- **WORK INSTRUCTION**
What is needed is an exact copy of the lines from the one containing "- Isidora Fletcher" through the last line of the entries below, both included.

<<<<

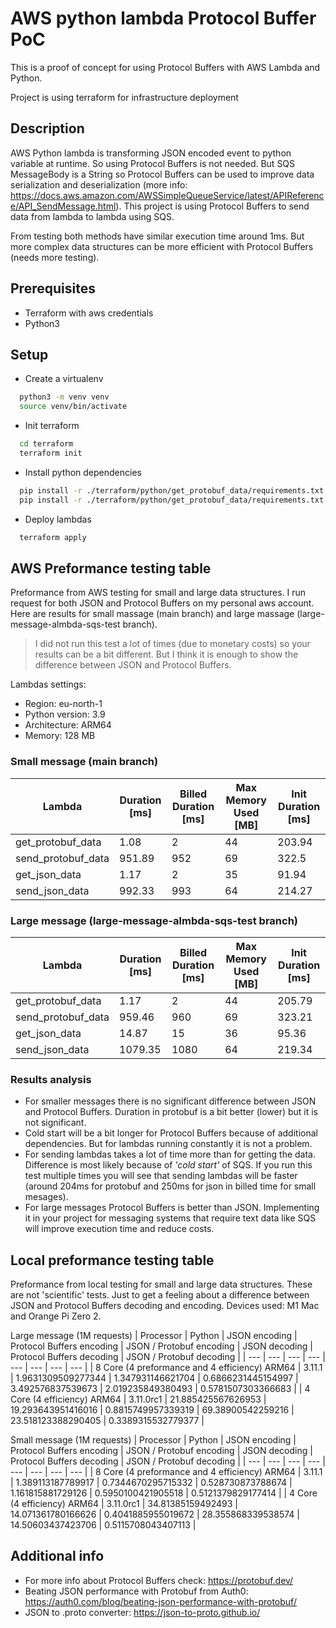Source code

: # AWS python lambda Protocol Buffer PoC

This is a proof of concept for using Protocol Buffers with AWS Lambda and Python.

Project is using terraform for infrastructure deployment

## Description
AWS Python lambda is transforming JSON encoded event to python variable at runtime. So using Protocol Buffers is not needed. But SQS MessageBody is a String so Protocol Buffers can be used to improve data serialization and deserialization (more info: https://docs.aws.amazon.com/AWSSimpleQueueService/latest/APIReference/API_SendMessage.html). This project is using Protocol Buffers to send data from lambda to lambda using SQS. 

From testing both methods have similar execution time around 1ms. But more complex data structures can be more efficient with Protocol Buffers (needs more testing).

## Prerequisites

- Terraform with aws credentials
- Python3

## Setup

- Create a virtualenv 
```bash
  python3 -m venv venv
  source venv/bin/activate
  ```
- Init terraform
```bash
  cd terraform
  terraform init
  ```

- Install python dependencies
```bash
  pip install -r ./terraform/python/get_protobuf_data/requirements.txt --target ./terraform/python/get_protobuf_data
  pip install -r ./terraform/python/get_protobuf_data/requirements.txt --target ./terraform/python/send_protobuf_data
  ```

- Deploy lambdas
```bash
  terraform apply
  ```

## AWS Preformance testing table
Preformance from AWS testing for small and large data structures. I run request for both JSON and Protocol Buffers on my personal aws account. Here are results for small massage (main branch) and large massage (large-message-almbda-sqs-test branch).

> I did not run this test a lot of times (due to monetary costs) so your results can be a bit different. But I think it is enough to show the difference between JSON and Protocol Buffers.

Lambdas settings:
- Region: eu-north-1
- Python version: 3.9
- Architecture: ARM64
- Memory: 128 MB

### Small message (main branch)
| Lambda | Duration [ms] | Billed Duration [ms] | Max Memory Used [MB] | Init Duration [ms] |
| --- | --- | --- | --- | --- |
| get_protobuf_data | 1.08 | 2 | 44 | 203.94 |
| send_protobuf_data | 951.89 | 952 | 69 | 322.5 |
| get_json_data | 1.17 | 2 | 35 | 91.94 |
| send_json_data | 992.33 | 993 | 64 | 214.27 |

### Large message (large-message-almbda-sqs-test branch)
| Lambda | Duration [ms] | Billed Duration [ms] | Max Memory Used [MB] | Init Duration [ms] |
| --- | --- | --- | --- | --- |
| get_protobuf_data | 1.17 | 2 | 44 | 205.79 |
| send_protobuf_data | 959.46 | 960 | 69 | 323.21 |
| get_json_data | 14.87 | 15 | 36 | 95.36 |
| send_json_data | 1079.35 | 1080 | 64 | 219.34 |

### Results analysis
* For smaller messages there is no significant difference between JSON and Protocol Buffers. Duration in protobuf is a bit better (lower) but it is not significant.
* Cold start will be a bit longer for Protocol Buffers because of additional dependencies. But for lambdas running constantly it is not a problem.
* For sending lambdas takes a lot of time more than for getting the data. Difference is most likely because of *'cold start'* of SQS. If you run this test multiple times you will see that sending lambdas will be faster (around 204ms for protobuf and 250ms for json in billed time for small mesages). 
* For large messages Protocol Buffers is better than JSON. Implementing it in your project for messaging systems that require text data like SQS will improve execution time and reduce costs.

## Local preformance testing table
Preformance from local testing for small and large data structures. These are not 'scientific' tests. Just to get a feeling about a difference between JSON and Protocol Buffers decoding and encoding. Devices used: M1 Mac and Orange Pi Zero 2.

Large message (1M requests)
| Processor | Python | JSON encoding | Protocol Buffers encoding | JSON / Protobuf encoding | JSON decoding | Protocol Buffers decoding | JSON / Protobuf decoding |
| --- | --- | --- | --- | --- | --- | --- | --- |
| 8 Core (4 preformance and 4 efficiency) ARM64  | 3.11.1 | 1.9631309509277344 | 1.347931146621704 | 0.6866231445154997 | 3.492576837539673 | 2.019235849380493 | 0.5781507303366683 |
| 4 Core (4 efficiency) ARM64 | 3.11.0rc1 | 21.885425567626953 | 19.293643951416016 | 0.8815749957339319 | 69.38900542259216 | 23.518123388290405 | 0.3389315532779377 |

Small message (1M requests)
| Processor | Python | JSON encoding | Protocol Buffers encoding | JSON / Protobuf encoding | JSON decoding | Protocol Buffers decoding | JSON / Protobuf decoding |
| --- | --- | --- | --- | --- | --- | --- | --- |
| 8 Core (4 preformance and 4 efficiency) ARM64  | 3.11.1 | 1.389113187789917 | 0.7344670295715332 | 0.528730873788674 | 1.161815881729126 | 0.5950100421905518 | 0.5121379829177414 |
| 4 Core (4 efficiency) ARM64 | 3.11.0rc1 | 34.81385159492493 | 14.071361780166626 | 0.4041885955019672 | 28.355868339538574 | 14.50603437423706 | 0.5115708043407113 |

## Additional info
- For more info about Protocol Buffers check: https://protobuf.dev/
- Beating JSON performance with Protobuf from Auth0: https://auth0.com/blog/beating-json-performance-with-protobuf/
- JSON to .proto converter: https://json-to-proto.github.io/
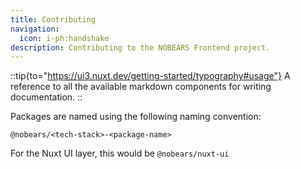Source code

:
 ```yaml
---
title: Contributing
navigation:
  icon: i-ph:handshake
description: Contributing to the NOBEARS Frontend project.
---
```


::tip{to="https://ui3.nuxt.dev/getting-started/typography#usage"}
A reference to all the available markdown components for writing documentation.
::

Packages are named using the following naming convention:

`@nobears/<tech-stack>-<package-name>`

For the Nuxt UI layer, this would be `@nobears/nuxt-ui`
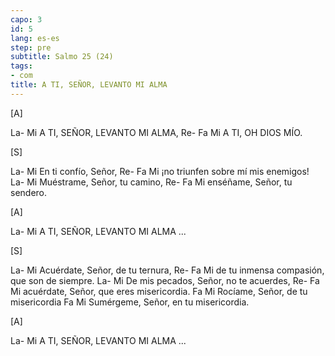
 ```yaml
---
capo: 3
id: 5
lang: es-es
step: pre
subtitle: Salmo 25 (24)
tags:
- com
title: A TI, SEÑOR, LEVANTO MI ALMA
---
```


[A]

La-                     Mi
A TI, SEÑOR, LEVANTO MI ALMA,
      Re- Fa   Mi
A TI, OH DIOS MÍO.

[S]

La-             Mi
En ti confío, Señor,
                    Re- Fa    Mi
¡no triunfen sobre mí mis enemigos!
La-                     Mi
Muéstrame, Señor, tu camino,
               Re- Fa   Mi
enséñame, Señor, tu sendero.

[A]

La-                     Mi
A TI, SEÑOR, LEVANTO MI ALMA ...

[S]

La-                        Mi
Acuérdate, Señor, de tu ternura,
                         Re- Fa      Mi
de tu inmensa compasión, que son de siempre.
La-                            Mi
De mis pecados, Señor, no te acuerdes,
                  Re- Fa          Mi
acuérdate, Señor, que eres misericordia.
Fa                           Mi
Rocíame, Señor, de tu misericordia
   Fa                          Mi
Sumérgeme, Señor, en tu misericordia.

[A]

La-                     Mi
A TI, SEÑOR, LEVANTO MI ALMA ...
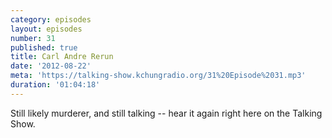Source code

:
 ```yaml
---
category: episodes
layout: episodes
number: 31
published: true
title: Carl Andre Rerun
date: '2012-08-22'
meta: 'https://talking-show.kchungradio.org/31%20Episode%2031.mp3'
duration: '01:04:18'
---
```

Still likely murderer, and still talking -- hear it again right here on the Talking Show.
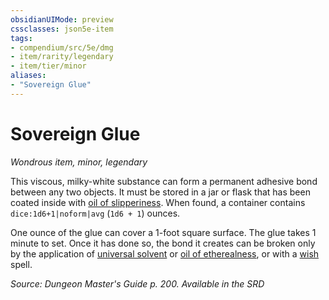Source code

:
 ```yaml
---
obsidianUIMode: preview
cssclasses: json5e-item
tags:
- compendium/src/5e/dmg
- item/rarity/legendary
- item/tier/minor
aliases: 
- "Sovereign Glue"
---
```

# Sovereign Glue
*Wondrous item, minor, legendary*  


This viscous, milky-white substance can form a permanent adhesive bond between any two objects. It must be stored in a jar or flask that has been coated inside with [oil of slipperiness](2-Mechanics/CLI/items/oil-of-slipperiness.md). When found, a container contains `dice:1d6+1|noform|avg` (`1d6 + 1`) ounces.

One ounce of the glue can cover a 1-foot square surface. The glue takes 1 minute to set. Once it has done so, the bond it creates can be broken only by the application of [universal solvent](2-Mechanics/CLI/items/universal-solvent.md) or [oil of etherealness](2-Mechanics/CLI/items/oil-of-etherealness.md), or with a [wish](2-Mechanics/CLI/spells/wish.md) spell.

*Source: Dungeon Master's Guide p. 200. Available in the <span title='Systems Reference Document (5.1)'>SRD</span>*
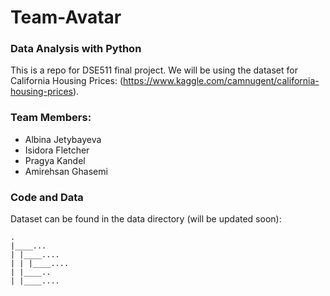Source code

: # Team-Avatar
### Data Analysis with Python

This is a repo for DSE511 final project. We will be using the dataset for California Housing Prices: (https://www.kaggle.com/camnugent/california-housing-prices).

### Team Members: 

- Albina Jetybayeva
- Isidora Fletcher
- Pragya Kandel
- Amirehsan Ghasemi

### Code and Data

Dataset can be found in the data directory (will be updated soon): 

```
.
|____...
| |____....
| | |____....
| |____..
| |____....
```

>>>>

- **EXPECTED ANSWER**
- Isidora Fletcher
- Pragya Kandel
- Amirehsan Ghasemi

### Code and Data

Dataset can be found in the data directory (will be updated soon): 

```
.
|____...
| |____....
| | |____....
| |____..
| |____....
```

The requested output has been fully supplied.